The first biosimilar monoclonal antibody is likely to be a copy of the cancer drug rituximab. Initially developed by Biogen Idec in Cambridge, Massachusetts, rituximab is expected to be one of the first monoclonal antibody therapies to go off patent, which Malecki says it may do in Europe as early as 2013. It is also one of the best-sellers: in 2009 the drug earned about $5.61 billion worldwide (see ). In May, the Israeli generics maker Teva Pharmaceuticals announced that its biosimilar version of rituximab is ready for clinical trials, which are now expected to conclude in August 2011.
All biosimilars will probably require some clinical trials in the United States, says Mark McCamish, head of global biopharmaceutical development at Sandoz, a generics company based in Holzkirchen, Germany, but the FDA should expect a lively debate about how extensive those clinical trials must be.

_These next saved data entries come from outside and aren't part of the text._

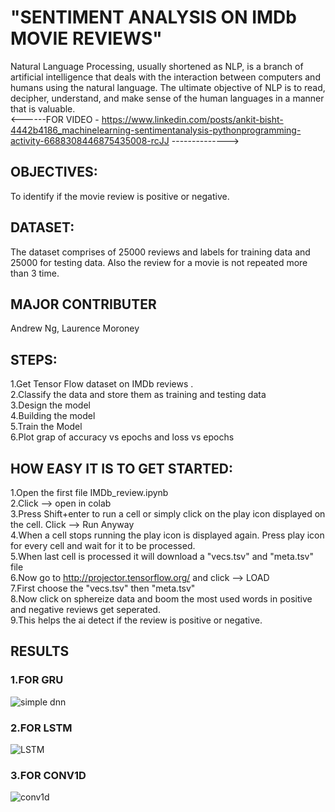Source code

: 

# "SENTIMENT ANALYSIS ON IMDb MOVIE REVIEWS"

Natural Language Processing, usually shortened as NLP, is a branch of artificial intelligence that deals with the interaction between computers and humans using the natural language. The ultimate objective of NLP is to read, decipher, understand, and make sense of the human languages in a manner that is valuable.<br>
<------FOR VIDEO - https://www.linkedin.com/posts/ankit-bisht-4442b4186_machinelearning-sentimentanalysis-pythonprogramming-activity-6688308446875435008-rcJJ -------------->

## OBJECTIVES:<br>
To identify if the movie review is positive or negative.

## DATASET:<br>
The dataset comprises of 25000 reviews and labels for training data and 25000 for testing data. Also the review for a movie is not repeated more than 3 time.<br>

## MAJOR CONTRIBUTER<BR>
  Andrew Ng, Laurence Moroney<br>
  
## STEPS:<br>
1.Get Tensor Flow dataset on IMDb reviews .<br>
2.Classify the data and store them as training and testing data <br>
3.Design the model <br>
4.Building the model <br>
5.Train the Model <br>
6.Plot grap of accuracy vs epochs and loss vs epochs <br>

## HOW EASY IT IS TO GET STARTED:
1.Open the first file IMDb_review.ipynb<br>
2.Click --> open in colab<br>
3.Press Shift+enter to run a cell or simply click on the play icon displayed on the cell. Click --> Run Anyway<br>
4.When a cell stops running the play icon is displayed again. Press play icon for every cell and wait for it to be processed. <br>
5.When last cell is processed it will download a "vecs.tsv" and "meta.tsv" file <br>
6.Now go to http://projector.tensorflow.org/ and click --> LOAD<br>
7.First choose the "vecs.tsv" then "meta.tsv"<br>
8.Now click on sphereize data and boom the most used words in positive and negative reviews get seperated.<br>
9.This helps the ai detect if the review is positive or negative.

## RESULTS

### 1.FOR GRU<br>
![simple dnn](https://user-images.githubusercontent.com/68053008/87217184-3f0a3180-c364-11ea-81d4-f3377dd79e9e.png)<br>

### 2.FOR LSTM<br>
![LSTM](https://user-images.githubusercontent.com/68053008/87217191-4f221100-c364-11ea-8c93-1679c6885bb0.png)<br>

### 3.FOR CONV1D<br>
![conv1d](https://user-images.githubusercontent.com/68053008/87217221-85f82700-c364-11ea-852a-b96273cc1db1.png)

On one side of this debate will be companies such as Denmark's Novo Nordisk, which derives at least 90% of its income from biologics and has no biosimilar programme. Jim Shehan, the company's general counsel for North America, urges stringent clinical trials that pit a biosimilar head-to-head with the product it aims to replace.
Meanwhile, McCamish and others with a vested interest in marketing biosimilars — Sandoz already sells three in Europe and is developing about a dozen more — will argue that the FDA should use the variation in the original drug as a guide. Biologics are so complex that minor manufacturing changes often change the properties of the drug.
"There's going to be a range of how much a biosimilar company would have to do," says McCamish. "If the biosimilar falls within the goalposts of the originator's own changes, then you should have very abbreviated clinical testing."